Im Prolog wird vom hundertjährigen Krieg der französischen Krone mit den englischen Vasallen berichtet, wie der französische König Charles VII. durch die Schäferstochter Giovanna d’Arco (Johanna von Orleans) davon abgehalten wird, abzudanken. Giovanna fordert ihn dagegen auf, mit ihr in die Schlacht gegen die englischen Vasallen zu ziehen. Doch Giovannas Vater Giacomo verspricht dem englischen Heerführer Talbot, ihm seine Tochter auszuliefen, die er ohnehin für eine Hexe hält. Nachdem die Franzosen über die Engländer gesiegt hatten, bittet Charles VII. Giovanna bei ihm, der sie liebt, zu bleiben. Giovanna akzeptiert diesen Wunsch und begleitet Charles VII. zur Krönung in die Kathedrale nach Reims.

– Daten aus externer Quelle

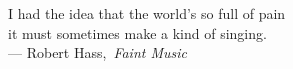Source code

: 
\thispagestyle{empty}


\vspace*{3cm}

\begin{center}
    I had the idea that the world's so full of pain \\
	it must sometimes make a kind of singing. \\ \medskip
    --- Robert Hass,\, \emph{Faint Music}    
\end{center}

\bigskip
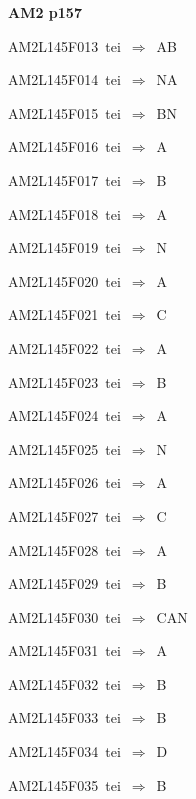 \par\vfill\eject
{\bf\hfill AM2 p157\hfill\hbox{}}\par\bigskip
{\sixrm AM2L145F013\ {\sixit tei}\ }$\Rightarrow$\ AB\par\smallskip
{\sixrm AM2L145F014\ {\sixit tei}\ }$\Rightarrow$\ NA\par\smallskip
{\sixrm AM2L145F015\ {\sixit tei}\ }$\Rightarrow$\ BN\par\smallskip
{\sixrm AM2L145F016\ {\sixit tei}\ }$\Rightarrow$\ A\par\smallskip
{\sixrm AM2L145F017\ {\sixit tei}\ }$\Rightarrow$\ B\par\smallskip
{\sixrm AM2L145F018\ {\sixit tei}\ }$\Rightarrow$\ A\par\smallskip
{\sixrm AM2L145F019\ {\sixit tei}\ }$\Rightarrow$\ N\par\smallskip
{\sixrm AM2L145F020\ {\sixit tei}\ }$\Rightarrow$\ A\par\smallskip
{\sixrm AM2L145F021\ {\sixit tei}\ }$\Rightarrow$\ C\par\smallskip
{\sixrm AM2L145F022\ {\sixit tei}\ }$\Rightarrow$\ A\par\smallskip
{\sixrm AM2L145F023\ {\sixit tei}\ }$\Rightarrow$\ B\par\smallskip
{\sixrm AM2L145F024\ {\sixit tei}\ }$\Rightarrow$\ A\par\smallskip
{\sixrm AM2L145F025\ {\sixit tei}\ }$\Rightarrow$\ N\par\smallskip
{\sixrm AM2L145F026\ {\sixit tei}\ }$\Rightarrow$\ A\par\smallskip
{\sixrm AM2L145F027\ {\sixit tei}\ }$\Rightarrow$\ C\par\smallskip
{\sixrm AM2L145F028\ {\sixit tei}\ }$\Rightarrow$\ A\par\smallskip
{\sixrm AM2L145F029\ {\sixit tei}\ }$\Rightarrow$\ B\par\smallskip
{\sixrm AM2L145F030\ {\sixit tei}\ }$\Rightarrow$\ CAN\par\smallskip
{\sixrm AM2L145F031\ {\sixit tei}\ }$\Rightarrow$\ A\par\smallskip
{\sixrm AM2L145F032\ {\sixit tei}\ }$\Rightarrow$\ B\par\smallskip
{\sixrm AM2L145F033\ {\sixit tei}\ }$\Rightarrow$\ B\par\smallskip
{\sixrm AM2L145F034\ {\sixit tei}\ }$\Rightarrow$\ D\par\smallskip
{\sixrm AM2L145F035\ {\sixit tei}\ }$\Rightarrow$\ B\par\smallskip


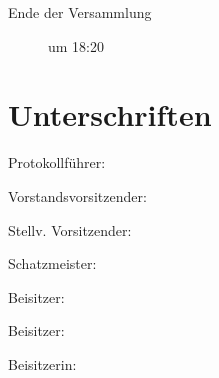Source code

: \documentclass[a4paper,12pt]{scrartcl}
\begin{document}
\begin{description}
  \item[Ende der Versammlung] um 18:20
\end{description}

\cleardoublepage
\section*{Unterschriften}
\vspace{0.7cm}
\noindent Protokollführer: \hrulefill\hfill\phantom{c}\par
\vspace{0.7cm}
\noindent Vorstandsvorsitzender: \hrulefill\hfill\phantom{c}\par
\vspace{0.7cm}
\noindent Stellv. Vorsitzender: \hrulefill\hfill\phantom{c}\par
\vspace{0.7cm}
\noindent Schatzmeister: \hrulefill\hfill\phantom{c}\par
\vspace{0.7cm}
\noindent Beisitzer: \hrulefill\hfill\phantom{c}\par
\vspace{0.7cm}
\noindent Beisitzer: \hrulefill\hfill\phantom{c}\par
\vspace{0.7cm}
\noindent Beisitzerin: \hrulefill\hfill\phantom{c}\par
\end{document}
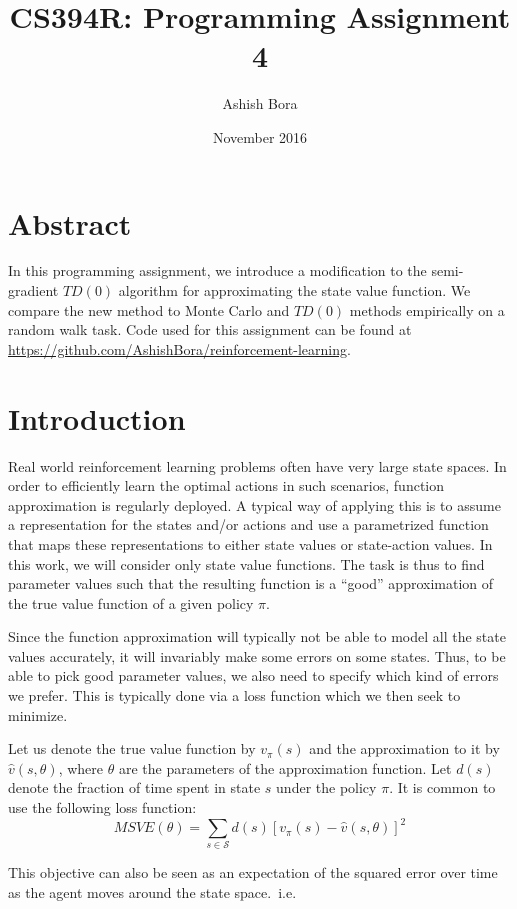 \documentclass{article}
\title{CS394R\@: Programming Assignment 4}
\author{Ashish Bora}
\date{November 2016}
\begin{document}
\maketitle

\section{Abstract}

In this programming assignment, we introduce a modification to the semi-gradient $TD(0)$ algorithm for approximating the state value function. We compare the new method to Monte Carlo and $TD(0)$ methods empirically on a random walk task. Code used for this assignment can be found at \url{https://github.com/AshishBora/reinforcement-learning}.

\section{Introduction}

Real world reinforcement learning problems often have very large state spaces. In order to efficiently learn the optimal actions in such scenarios, function approximation is regularly deployed. A typical way of applying this is to assume a representation for the states and/or actions and use a parametrized function that maps these representations to either state values or state-action values. In this work, we will consider only state value functions. The task is thus to find parameter values such that the resulting function is a ``good'' approximation of the true value function of a given policy $\pi$.

Since the function approximation will typically not be able to model all the state values accurately, it will invariably make some errors on some states. Thus, to be able to pick good parameter values, we also need to specify which kind of errors we prefer. This is typically done via a loss function which we then seek to minimize.

Let us denote the true value function by $v_{\pi}(s)$ and the approximation to it by $\hat{v}(s, \theta)$, where $\theta$ are the parameters of the approximation function. Let $d(s)$ denote the fraction of time spent in state $s$ under the policy $\pi$. It is common to use the following loss function:
$$MSVE(\theta) = \sum_{s \in \mathcal{S}} d(s) {\left[v_{\pi}(s) - \hat{v}(s, \theta) \right]}^2$$

This objective can also be seen as an expectation of the squared error over time as the agent moves around the state space.\ i.e.
\end{document}
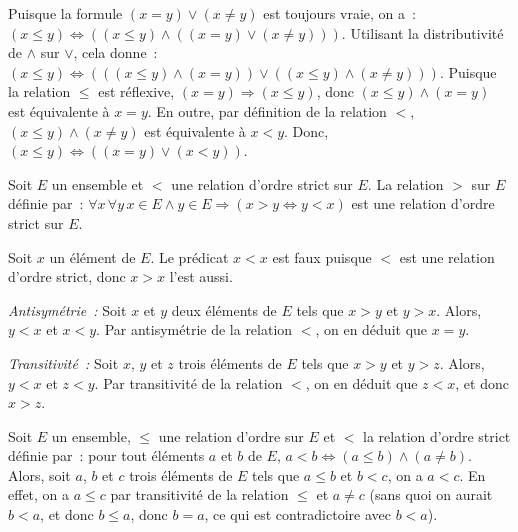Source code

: \blank[medium]

\noindent{} 
    Puisque la formule $(x = y) \vee (x \neq y)$ est toujours vraie, on a : $(x \leq y) \Leftrightarrow ((x \leq y) \wedge ((x = y) \vee (x \neq y)))$. 
    Utilisant la distributivité de $\wedge$ sur $\vee$, cela donne : $(x \leq y) \Leftrightarrow (((x \leq y) \wedge (x = y)) \vee ((x \leq y) \wedge (x \neq y)))$.
    Puisque la relation $\leq$ est réflexive, $(x = y) \Rightarrow (x \leq y)$, donc $(x \leq y) \wedge (x = y)$ est équivalente à $x = y$.
    En outre, par définition de la relation $<$, $(x \leq y) \wedge (x \neq y)$ est équivalente à $x < y$. 
    Donc, $(x \leq y) \Leftrightarrow ((x = y) \vee (x < y))$.

   \done 

\blank[medium]

\noindent{} Soit $E$ un ensemble et $<$ une relation d'ordre strict sur $E$. 
    La relation $>$ sur $E$ définie par : $\forall x \, \forall y \, x \in E \wedge y \in E \Rightarrow (x > y \Leftrightarrow y < x)$ est une relation d'ordre strict sur $E$. 

\blank[medium]

\noindent{}
\startitemize[nowhite]
    \item Soit $x$ un élément de $E$. Le prédicat $x < x$ est faux puisque $<$ est une relation d'ordre strict, donc $x > x$ l'est aussi. 
    \item \emph{Antisymétrie :} Soit $x$ et $y$ deux éléments de $E$ tels que $x > y$ et $y > x$.
        Alors, $y < x$ et $x < y$.
        Par antisymétrie de la relation $<$, on en déduit que $x = y$.
    \item \emph{Transitivité :} Soit $x$, $y$ et $z$ trois éléments de $E$ tels que $x > y$ et $y > z$.
        Alors, $y < x$ et $z < y$.
        Par transitivité de la relation $<$, on en déduit que $z < x$, et donc $x > z$.
\stopitemize

\done

\blank[medium]

Soit $E$ un ensemble, $\leq$ une relation d'ordre sur $E$ et $<$ la relation d'ordre strict définie par : pour tout éléments $a$ et $b$ de $E$, $a < b \Leftrightarrow (a \leq b) \wedge (a \neq b)$. 
Alors, soit $a$, $b$ et $c$ trois éléments de $E$ tels que $a \leq b$ et $b < c$, on a $a < c$. 
En effet, on a $a \leq c$ par transitivité de la relation $\leq$ et $a \neq c$ (sans quoi on aurait $b < a$, et donc $b \leq a$, donc $b = a$, ce qui est contradictoire avec $b < a$).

Als dann die Menge Giovanna zujubelt und Charles VII. sie zur Schutzpatronin Frankreichs ausruft, will ihr Vater das – wie er meint – gotteslästerliche Treiben beenden und beschuldigt sie vor der Menge der Hexerei. Giovanna sagt nichts zu ihrer Verteidigung, da sie sich schon lange wegen ihrer Liebe zu Charles VII. schuldig fühlt. Ein Gewittersturm scheint ihre Schuld zu bestätigen. Sie wird an die Engländer ausgeliefert. Während einer erneuten Schlacht mit den englischen Vasallen wendet sich das Schlachtglück erst als Giovannas Fesseln gelöst werden, so daß sie in die Schlacht mit eingreifen kann. Aber sie wird dabei tödlich verwundet und stirbt.

Aufführung

Die riesige Bühne zeigt eine in konzentrischen Kreisen stufig emporsteigende Bühne. Darüber hängt eine ziemlich große Weltkugel, die im Verlauf der Oper die Bilder nach dem Operninhalt abwechselte. So erblickt man zu Anfang eine Karte mit Ländern, die aber nicht das damalige Frankreich zur Zeit des hundertjährigen Kriegs Frankreichs mit den englischen Vasallen aufwies. Viele der gezeigten Bilder sind leider nicht identifizierbar. Auf dieser Bühne, die während der Aufführung immer gleich bleibt, konnte man den Auftritt und das Weggehen von englischen und französischen Kriegern erblicken. Leider waren die englischen und die französischen Truppen wegen ziemlich ähnlicher Kleidung kaum zu unterscheiden. So war die Anwesenheit der unterschiedlichen gegnerischen Truppen nur dann zu verstehen, wenn man aufmerksam der in englischer und italienischer Sprache notierten Übertiteling folgte. Das war nicht immer möglich!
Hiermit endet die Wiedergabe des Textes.